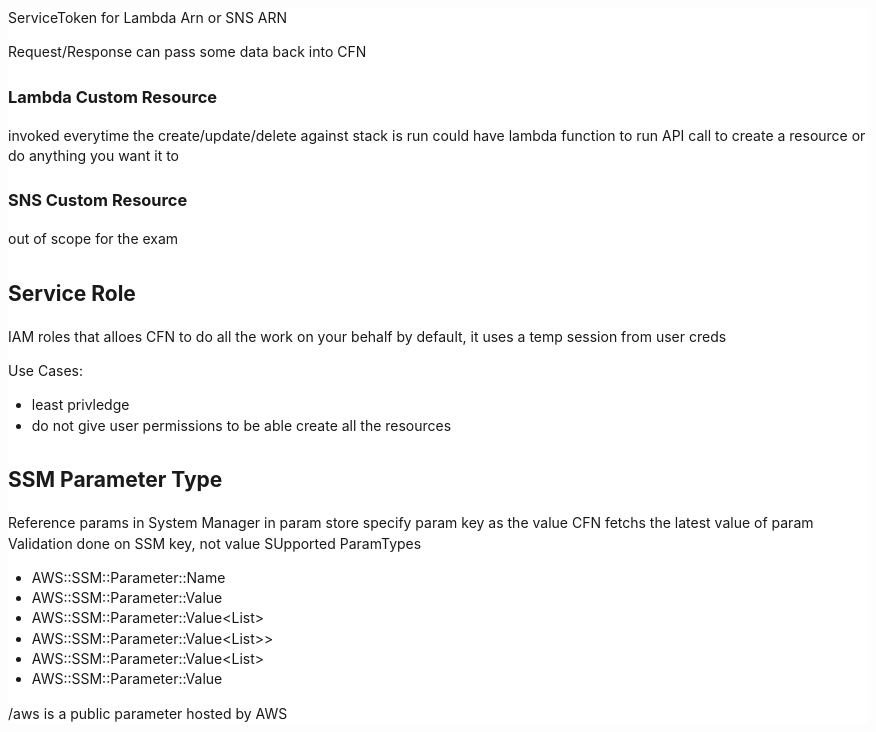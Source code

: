 ServiceToken for Lambda Arn or SNS ARN

Request/Response
can pass some data back into CFN

### Lambda Custom Resource
invoked everytime the create/update/delete against stack is run
could have lambda function to run API call to create a resource
or do anything you want it to

### SNS Custom Resource
out of scope for the exam

## Service Role

IAM roles that alloes CFN to do all the work on your behalf
by default, it uses a temp session from user creds

Use Cases: 
* least privledge
* do not give user permissions to be able create all the resources

## SSM Parameter Type
Reference params in System Manager in param store
specify param key as the value 
CFN fetchs the latest value of param
Validation done on SSM key, not value
SUpported ParamTypes
* AWS::SSM::Parameter::Name
* AWS::SSM::Parameter::Value<String>
* AWS::SSM::Parameter::Value<List<string>>
* AWS::SSM::Parameter::Value<List<commaDelimitedList>>>
* AWS::SSM::Parameter::Value<List<AWS Specific param>>
* AWS::SSM::Parameter::Value<AWS Specific param>

/aws is a public parameter hosted by AWS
____________
Filter the lines above, keeping each one that contains the string "List".

* _Written solution_
* AWS::SSM::Parameter::Value<List<string>>
* AWS::SSM::Parameter::Value<List<commaDelimitedList>>>
* AWS::SSM::Parameter::Value<List<AWS Specific param>>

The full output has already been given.